RECORDS SHOWN Start Marker
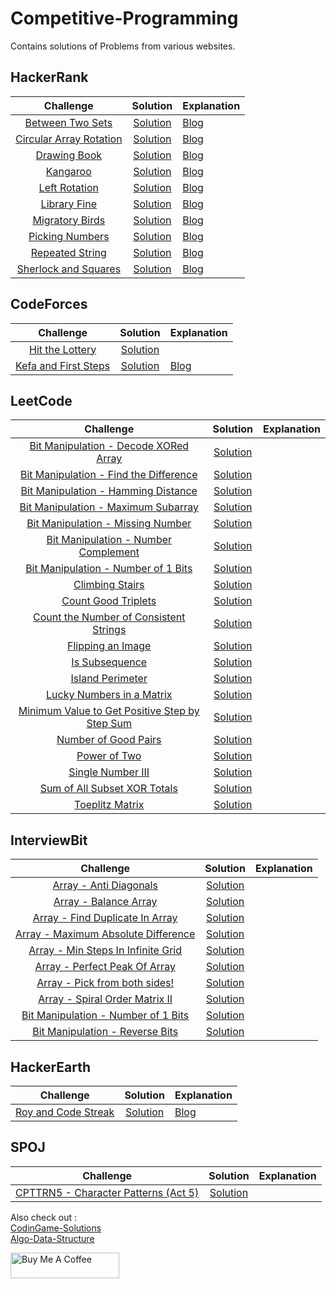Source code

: # Competitive-Programming
Contains solutions of Problems from various websites.

## HackerRank

|Challenge                          | Solution     |      Explanation    |
|:---------------------------------:|:------------:|:--------------------|
| [Between Two Sets](https://www.hackerrank.com/challenges/between-two-sets/problem) | [Solution](https://github.com/programmercave0/Competitive-Programming/blob/master/Hackerrank/Between_two_Sets.cpp) | [Blog](https://programmercave0.github.io/blog/2019/11/29/Between-Two-Sets-HackerRank-Challenge-C++-Implementation) |
| [Circular Array Rotation](https://www.hackerrank.com/challenges/circular-array-rotation/problem) | [Solution](https://github.com/programmercave0/Competitive-Programming/blob/master/Hackerrank/Circular_Array_Rotation.cpp) | [Blog](https://programmercave0.github.io/blog/2019/12/12/Circular-Array-Rotation-HackerRank) |
| [Drawing Book](https://www.hackerrank.com/challenges/drawing-book/problem) | [Solution](https://github.com/programmercave0/Competitive-Programming/blob/master/Hackerrank/Drawing_Book.cpp) | [Blog](https://programmercave0.github.io/blog/2019/12/11/Drawing-Book-HackerRank) |
| [Kangaroo](https://www.hackerrank.com/challenges/kangaroo/problem) | [Solution](https://github.com/programmercave0/Competitive-Programming/blob/master/Hackerrank/Kangaroo.cpp) | [Blog](https://programmercave0.github.io/blog/2019/11/28/Kangaroo-HackerRank-Challenge-C++-Implementation) |
| [Left Rotation](https://www.hackerrank.com/challenges/array-left-rotation/problem) | [Solution](https://github.com/programmercave0/Competitive-Programming/blob/master/Hackerrank/Left_Rotation.cpp) | [Blog](https://programmercave0.github.io/blog/2020/04/25/Left-Rotation-HackerRank-Challenge-Cpp-Implementation) |
| [Library Fine](https://www.hackerrank.com/challenges/library-fine/problem) | [Solution](https://github.com/programmercave0/Competitive-Programming/blob/master/Hackerrank/Library_Fine.cpp) | [Blog](https://programmercave0.github.io/blog/2019/12/20/Library-Fine-HackerRank) |
| [Migratory Birds](https://www.hackerrank.com/challenges/migratory-birds/problem) | [Solution](https://github.com/programmercave0/Competitive-Programming/blob/master/Hackerrank/Migratory_Birds.cpp) | [Blog](https://programmercave0.github.io/blog/2019/12/01/Migratory-Birds-HackerRank-Challenge-C++-Implementation) |
| [Picking Numbers](https://www.hackerrank.com/challenges/picking-numbers/problem) | [Solution](https://github.com/programmercave0/Competitive-Programming/blob/master/Hackerrank/Picking_Numbers.cpp) | [Blog](https://programmercave0.github.io/blog/2020/03/28/Picking-Numbers-HackerRank-Challenge-Cpp-Implementation) |
| [Repeated String](https://www.hackerrank.com/challenges/repeated-string/copy-from/124938661?isFullScreen=false) | [Solution](https://github.com/programmercave0/Competitive-Programming/blob/master/Hackerrank/Repeated_String.cpp) | [Blog](https://programmercave0.github.io/blog/2020/04/24/Repeated-String-HackerRank-Challenge-Cpp-Implementation) |
| [Sherlock and Squares](https://www.hackerrank.com/challenges/sherlock-and-squares/problem) | [Solution](https://github.com/programmercave0/Competitive-Programming/blob/master/Hackerrank/Sherlock_and_Squares.cpp) | [Blog](https://programmercave0.github.io/blog/2019/12/19/Sherlock-and-Squares-HackerRank) |

## CodeForces

|Challenge                          | Solution     |      Explanation    |
|:---------------------------------:|:------------:|:--------------------|
|[Hit the Lottery](https://codeforces.com/problemset/problem/996/A) | [Solution](https://github.com/programmercave0/Competitive-Programming/blob/master/Codeforces/Hit_the_lottery.cpp) |
| [Kefa and First Steps](https://codeforces.com/problemset/problem/580/A) | [Solution](https://github.com/programmercave0/Competitive-Programming/blob/master/Codeforces/Kefa_and_first_steps.cpp) | [Blog](https://programmercave0.github.io/blog/2021/06/28/Kefa-and-First-Steps-CodeForces-C++-Implementation) |

## LeetCode

|Challenge                          | Solution     |      Explanation    |
|:---------------------------------:|:------------:|:--------------------| 
| [Bit Manipulation - Decode XORed Array](https://leetcode.com/problems/decode-xored-array/) | [Solution](https://github.com/programmercave0/Competitive-Programming/blob/master/LeetCode/Bit_Manipulation_decoded_xored_array.cpp) |
| [Bit Manipulation - Find the Difference](https://leetcode.com/problems/find-the-difference/) | [Solution](https://github.com/programmercave0/Competitive-Programming/blob/master/LeetCode/Bit_Manipulation_find_the_difference.cpp) |
| [Bit Manipulation - Hamming Distance](https://leetcode.com/problems/hamming-distance/) | [Solution](https://github.com/programmercave0/Competitive-Programming/blob/master/LeetCode/Bit_Manipulation_hamming_distance.cpp) |
| [Bit Manipulation - Maximum Subarray](https://leetcode.com/problems/maximum-subarray/) | [Solution](https://github.com/programmercave0/Competitive-Programming/blob/master/LeetCode/maximum_subarray.cpp) |
| [Bit Manipulation - Missing Number](https://leetcode.com/problems/missing-number/) | [Solution](https://github.com/programmercave0/Competitive-Programming/blob/master/LeetCode/Bit_Manipulation_missing_number.cpp) |
| [Bit Manipulation - Number Complement](https://leetcode.com/problems/number-complement/) | [Solution](https://github.com/programmercave0/Competitive-Programming/blob/master/LeetCode/Bit_Manipulation_number_complement.cpp) |
| [Bit Manipulation - Number of 1 Bits](https://leetcode.com/problems/number-of-1-bits/) | [Solution](https://github.com/programmercave0/Competitive-Programming/blob/master/LeetCode/Bit_Manipulation_number_of_1_bits.cpp) |
| [Climbing Stairs](https://leetcode.com/problems/climbing-stairs/) | [Solution](https://github.com/programmercave0/Competitive-Programming/blob/master/LeetCode/climbing_stairs.cpp) |
| [Count Good Triplets](https://leetcode.com/problems/count-good-triplets/) | [Solution](https://github.com/programmercave0/Competitive-Programming/blob/master/LeetCode/count_good_triplets.cpp) |
| [Count the Number of Consistent Strings](https://leetcode.com/problems/count-the-number-of-consistent-strings/) | [Solution](https://github.com/programmercave0/Competitive-Programming/blob/master/LeetCode/count_num_of_consistent_strings.cpp) |
| [Flipping an Image](https://leetcode.com/problems/flipping-an-image/) | [Solution](https://github.com/programmercave0/Competitive-Programming/blob/master/LeetCode/flipping_an_image.cpp) |
| [Is Subsequence](https://leetcode.com/problems/is-subsequence/) | [Solution](https://github.com/programmercave0/Competitive-Programming/blob/master/LeetCode/is_subsequence.cpp) |
| [Island Perimeter](https://leetcode.com/problems/island-perimeter/) | [Solution](https://github.com/programmercave0/Competitive-Programming/blob/master/LeetCode/island_perimeter.cpp) |
| [Lucky Numbers in a Matrix](https://leetcode.com/problems/lucky-numbers-in-a-matrix/) | [Solution](https://github.com/programmercave0/Competitive-Programming/blob/master/LeetCode/lucky_numbers_in_a_matrix.cpp) |
| [Minimum Value to Get Positive Step by Step Sum](https://leetcode.com/problems/minimum-value-to-get-positive-step-by-step-sum/) | [Solution](https://github.com/programmercave0/Competitive-Programming/blob/master/LeetCode/min_value_to_get_positive_step_by_step_sum.cpp) |
| [Number of Good Pairs](https://leetcode.com/problems/number-of-good-pairs/) | [Solution](https://github.com/programmercave0/Competitive-Programming/blob/master/LeetCode/num_of_good_pairs.cpp) |
| [Power of Two](https://leetcode.com/problems/power-of-two/) | [Solution](https://github.com/programmercave0/Competitive-Programming/blob/master/LeetCode/power_of_two.cpp) |
| [Single Number III](https://leetcode.com/problems/single-number-iii/) | [Solution](https://github.com/programmercave0/Competitive-Programming/blob/master/LeetCode/single_number_III.cpp) |
| [Sum of All Subset XOR Totals](https://leetcode.com/problems/sum-of-all-subset-xor-totals/) | [Solution](https://github.com/programmercave0/Competitive-Programming/blob/master/LeetCode/sum_of_all_subset_xor_totals.cpp) |
| [Toeplitz Matrix](https://leetcode.com/problems/toeplitz-matrix/) | [Solution](https://github.com/programmercave0/Competitive-Programming/blob/master/LeetCode/toeplitz_matrix.cpp) |

## InterviewBit

|Challenge                          | Solution     |      Explanation    |
|:---------------------------------:|:------------:|:--------------------|
| [Array - Anti Diagonals](https://www.interviewbit.com/problems/anti-diagonals/) | [Solution](https://github.com/programmercave0/Competitive-Programming/blob/master/InterviewBit/Array_anti_diagonals.cpp) |
| [Array - Balance Array](interviewbit.com/problems/balance-array/) | [Solution](https://github.com/programmercave0/Competitive-Programming/blob/master/InterviewBit/Array_balance_array.cpp) |
| [Array - Find Duplicate In Array](https://www.interviewbit.com/problems/find-duplicate-in-array/) | [Solution](https://github.com/programmercave0/Competitive-Programming/blob/master/InterviewBit/Array_find_duplicate_in_array.cpp) |
| [Array - Maximum Absolute Difference](https://www.interviewbit.com/problems/maximum-absolute-difference/) | [Solution](https://github.com/programmercave0/Competitive-Programming/blob/master/InterviewBit/Array_maximum_absolute_difference.cpp) |
| [Array - Min Steps In Infinite Grid]() | [Solution](https://github.com/programmercave0/Competitive-Programming/blob/master/InterviewBit/Array_min_steps_in_infinite_grid.cpp) |
| [Array - Perfect Peak Of Array](https://www.interviewbit.com/problems/perfect-peak-of-array/) | [Solution](https://github.com/programmercave0/Competitive-Programming/blob/master/InterviewBit/Array_perfect_peak_of_array.cpp) |
| [Array - Pick from both sides!](https://www.interviewbit.com/problems/pick-from-both-sides/) | [Solution](https://github.com/programmercave0/Competitive-Programming/blob/master/InterviewBit/Array_pick_from_both_sides.cpp) | 
| [Array - Spiral Order Matrix II](https://www.interviewbit.com/problems/spiral-order-matrix-ii/) | [Solution](https://github.com/programmercave0/Competitive-Programming/blob/master/InterviewBit/Array_spiral_order_matrix_II.cpp) |
| [Bit Manipulation - Number of 1 Bits](https://www.interviewbit.com/problems/number-of-1-bits/) | [Solution](https://github.com/programmercave0/Competitive-Programming/blob/master/InterviewBit/Bit_Manipulation_number_of_1_bits.cpp) |
| [Bit Manipulation - Reverse Bits](https://www.interviewbit.com/problems/reverse-bits/) | [Solution](https://github.com/programmercave0/Competitive-Programming/blob/master/InterviewBit/Bit_Manipulation_reverse_bits.cpp) |

## HackerEarth

|Challenge                          | Solution     |      Explanation    |
|:---------------------------------:|:------------:|:--------------------|
| [Roy and Code Streak](https://www.hackerearth.com/problem/algorithm/roy-and-code-streak/) | [Solution](https://github.com/programmercave0/Competitive-Programming/blob/master/Hackerearth/Roy_and_Code_Streak.cpp) | [Blog](https://programmercave0.github.io/blog/2019/10/24/Roy-and-Code-Streak-HackerEarth-Challenge) |

## SPOJ

|Challenge                          | Solution     |      Explanation    |
|:---------------------------------:|:------------:|:--------------------|
| [CPTTRN5 - Character Patterns (Act 5)](https://www.spoj.com/problems/CPTTRN5/) | [Solution](https://github.com/programmercave0/Competitive-Programming/blob/master/SPOJ/ptrn5.cpp) |


Also check out : \
[CodinGame-Solutions](https://github.com/programmercave0/CodinGame-Solutions)\
[Algo-Data-Structure](https://github.com/programmercave0/Algo-Data-Structure)

<a href="https://www.buymeacoffee.com/botman1001" target="_blank"><img src="https://cdn.buymeacoffee.com/buttons/v2/default-violet.png" alt="Buy Me A Coffee" height="41" width="174" ></a>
RECORDS SHOWN End Marker
WORK REQUIRED :: Look for the string "HackerEarth" in the records, and copy every line where it is found.

THE ANSWER ::
## HackerEarth
| [Roy and Code Streak](https://www.hackerearth.com/problem/algorithm/roy-and-code-streak/) | [Solution](https://github.com/programmercave0/Competitive-Programming/blob/master/Hackerearth/Roy_and_Code_Streak.cpp) | [Blog](https://programmercave0.github.io/blog/2019/10/24/Roy-and-Code-Streak-HackerEarth-Challenge) |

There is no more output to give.